J'espère qu'on sera éclairés sur la source su problème! Quant à moi, je pense que ça doit être des fils où les connections se font mal, dépendament de l'angle d'inclinaison. L'écran fait bien son travail, quand il n'y a pas ces lignes...

A+



---------- Nouveau message ajouté à 20h48 ---------- Le message précédent a été envoyé à 18h56 ----------

Re salut! J'ai trouvé ceci: http://forums.macg.co/ibook-et-powerbook/probleme-ecran-powerbook-g4-197589.html . C'est intéressant...

bye


----------



## -oldmac- (7 Juin 2010)

La source du problème est plutôt la nappe/câble qui relie l'écran à la carte mère, il ont du s'user à force d'ouvrir et fermer le Powerbook. Ou c'est la dalle qui est HS (car la nappe qui distribue du contrôleur à la dalle est morte et là on peut rien faire) si changez la dalle de l'écran


----------



## iMacompris (20 Juin 2010)

Je ne suis pas sûr d'avoir compris ta réponse... 
Voici une photo de mon problème qui arrive environ une à deux fois par semaine...:
	

	
	
		
		

		
			





 (http://cjoint.com/data/guv7MDaDBr.htm)

C'est le câble (map/nappe?) qui relie l'écran à la carte-mère?

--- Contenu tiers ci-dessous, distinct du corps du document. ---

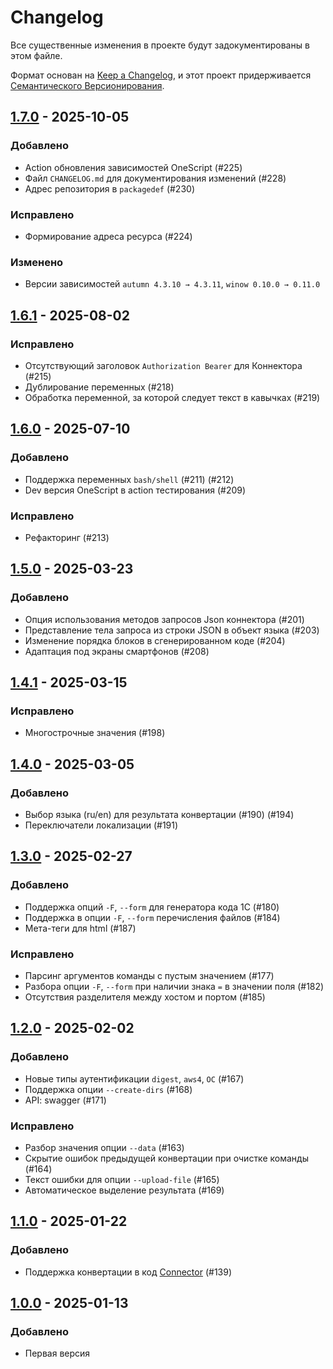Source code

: # Changelog

Все существенные изменения в проекте будут задокументированы в этом файле.

Формат основан на [Keep a Changelog](https://keepachangelog.com/en/1.1.0/), и этот проект придерживается [Семантического Версионирования](https://semver.org/lang/ru/).

## [1.7.0] - 2025-10-05

### Добавлено

- Action обновления зависимостей OneScript (#225)
- Файл `CHANGELOG.md` для документирования изменений (#228)
- Адрес репозитория в `packagedef` (#230)

### Исправлено

- Формирование адреса ресурса (#224)

### Изменено

- Версии зависимостей `autumn 4.3.10 → 4.3.11`, `winow 0.10.0 → 0.11.0`

## [1.6.1] - 2025-08-02

### Исправлено

- Отсутствующий заголовок `Authorization Bearer` для Коннектора (#215)
- Дублирование переменных (#218)
- Обработка переменной, за которой следует текст в кавычках (#219)

## [1.6.0] - 2025-07-10

### Добавлено

- Поддержка переменных `bash/shell` (#211) (#212)
- Dev версия OneScript в action тестирования (#209)

### Исправлено

- Рефакторинг (#213)

## [1.5.0] - 2025-03-23

### Добавлено

- Опция использования методов запросов Json коннектора (#201)
- Представление тела запроса из строки JSON в объект языка (#203)
- Изменение порядка блоков в сгенерированном коде (#204)
- Адаптация под экраны смартфонов (#208)

## [1.4.1] - 2025-03-15

### Исправлено

- Многострочные значения (#198)

## [1.4.0] - 2025-03-05

### Добавлено

- Выбор языка (ru/en) для результата конвертации (#190) (#194)
- Переключатели локализации (#191)

## [1.3.0] - 2025-02-27

### Добавлено

- Поддержка опций `-F`, `--form` для генератора кода 1С (#180)
- Поддержка в опции `-F`, `--form` перечисления файлов (#184)
- Мета-теги для html (#187)

### Исправлено

- Парсинг аргументов команды с пустым значением (#177)
- Разбора опции `-F`, `--form` при наличии знака `=` в значении поля (#182)
- Отсутствия разделителя между хостом и портом (#185)

## [1.2.0] - 2025-02-02

### Добавлено

- Новые типы аутентификации `digest`, `aws4`, `ОС` (#167)
- Поддержка опции `--create-dirs` (#168)
- API: swagger (#171)

### Исправлено

- Разбор значения опции `--data` (#163)
- Скрытие ошибок предыдущей конвертации при очистке команды (#164)
- Текст ошибки для опции `--upload-file` (#165)
- Автоматическое выделение результата (#169)

## [1.1.0] - 2025-01-22

### Добавлено

- Поддержка конвертации в код [Connector](https://github.com/vbondarevsky/Connector) (#139)

## [1.0.0] - 2025-01-13

### Добавлено

- Первая версия

[1.7.0]: https://github.com/alei1180/curlone/compare/ver1.6.1...ver1.7.0
[1.6.1]: https://github.com/alei1180/curlone/compare/ver1.6.0...ver1.6.1
[1.6.0]: https://github.com/alei1180/curlone/compare/ver1.5.0...ver1.6.0
[1.5.0]: https://github.com/alei1180/curlone/compare/ver1.4.1...ver1.5.0
[1.4.1]: https://github.com/alei1180/curlone/compare/ver1.4.0...ver1.4.1
[1.4.0]: https://github.com/alei1180/curlone/compare/ver1.3.0...ver1.4.0
[1.3.0]: https://github.com/alei1180/curlone/compare/ver1.2.0...ver1.3.0
[1.2.0]: https://github.com/alei1180/curlone/compare/ver1.1.0...ver1.2.0
[1.1.0]: https://github.com/alei1180/curlone/compare/ver1.0.0...ver1.1.0
[1.0.0]: https://github.com/alei1180/curlone/releases/tag/ver1.0.0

Si oui, comment le changer (en images..)?

Merci!


----------



## iMacounet (20 Juin 2010)

L'écran est hs. 

A changer donc. Ou utilisation avec écran externe.


----------



## tsss (20 Juin 2010)

iMacompris a dit:


> .
> 
> C'est le câble (map/nappe?) qui relie l'écran à la carte-mère? Si oui, comment le changer (en images..)?
> 
> Merci!



Tu peux commencer par changer la nappe, tu seras fixé rapidement !

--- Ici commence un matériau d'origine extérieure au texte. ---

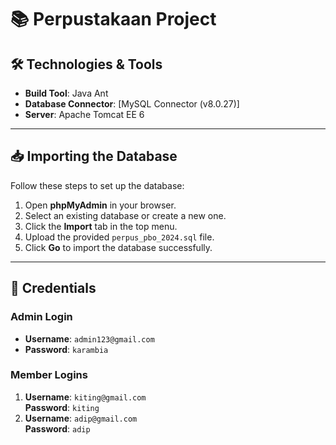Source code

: # 📚 Perpustakaan Project

## 🛠️ Technologies & Tools
- **Build Tool**: Java Ant
- **Database Connector**: [MySQL Connector (v8.0.27)]
- **Server**: Apache Tomcat EE 6

---

## 📥 Importing the Database

Follow these steps to set up the database:

1. Open **phpMyAdmin** in your browser.
2. Select an existing database or create a new one.
3. Click the **Import** tab in the top menu.
4. Upload the provided `perpus_pbo_2024.sql` file.
5. Click **Go** to import the database successfully.

---

## 🔑 Credentials

### **Admin Login**
- **Username**: `admin123@gmail.com`  
- **Password**: `karambia`

### **Member Logins**
1. **Username**: `kiting@gmail.com`  
   **Password**: `kiting`
2. **Username**: `adip@gmail.com`  
   **Password**: `adip`
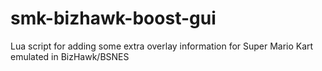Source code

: # smk-bizhawk-boost-gui
Lua script for adding some extra overlay information for Super Mario Kart emulated in BizHawk/BSNES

Suivant le modèle de ton pb, ça ce passe par là.


----------



## iMacompris (21 Juin 2010)

Je rappelle que ce problème disparaît en modifiant l'angle de l'écran. Il est vraiment mort?? Je hais ebay, il y a toujours des arnaques...
Mais si je change la nappe et que ce n'est pas ça le problème.. j'aurai payé pour la changer pour rien. Il n'y a pas un diagnostic à faire pour être plus sûr??
Merci


----------



## -oldmac- (21 Juin 2010)

non mais presque sûr que c'est la nappe


----------



## iMacompris (22 Juin 2010)

et ça se change facilement? Pas de soudure... ou des affaires complicated?
Merci bien! Je vais l'endurer encore un certain temps et quand j'irai dans ma famille en Europe, je la changerai car il y a des connaisseurs...

salut


----------



## -oldmac- (22 Juin 2010)

http://www.bricomac.com/nappe-ecran-powerbook-g4-15-1-67ghz-dl_22_1161.html (Attention : je te la montre à titre d'exemple car je ne sais pas quel modèle de Powerbook tu as exactement !)

ça doit ressembler à ça et si c'est pas ça il faudra changer la dalle complète mais normalement c'est le problème. Ce problème m'aie déjà arriver sur un iBook G3 c'était la nappe donc c'est probable que ce sois elle ...

Tu est au Canada ? La chance


----------



## iMacompris (22 Juin 2010)

La chance? haha  Au Québec... 

C'est bien un powerbook G4 (15 pouces). Je pourrais peut-être trouver cette nappe sur ebay pour moins cher... Merci beaucoup en tout cas pour vos réponses et les liens pour démonter, le diagnostic, etc.. Je pourrais ajouter, comme détails, que quand l'écran est allumé depuis un certain temps avec un certain angle d'inclinaison et que je réduit l'angle en le fermant, il y a des lignes horizontales qui semblent noires qui apparaissent une fraction de seconde, généralement. J'espère que c'est toujours cette %?&&* de nappe qui est le problème! Moi qui achetais un powerbook G4 pour un an ou deux en attendant light peak et les core i1-2-3 dans le macbook 13 pouces... Ça ne me tente pas d'invertir encore dans de mac...  Combien pensez-vous que je pourrais le revendre en France ou en Belgique : 2Go RAM, 80 Go DD, 15 pouces avec problème de l'écran... et petite égratignure qui se voit quand il est allumé, clavier américain, pas de disque OSX, graveur DVD double-couche. Si entre-temps le problème rend l'utilisation impossible, j'essaierai de changer la nappe...

Merci beaucoup!


----------



## -oldmac- (22 Juin 2010)

bah je pense 250-300&#8364; maximum mais sans les cd d'OS X c'est plus dur

Perso je vient de récupéré un ordi en clavier QWERTY et c'est comment dire ... amusant par contre je met pas les accent hein 

Pour moi change la nappe et le problème disparaitra les Powerbook son robuste (excepté les 15" rev A pour les slot de ram qui lâche ... oups)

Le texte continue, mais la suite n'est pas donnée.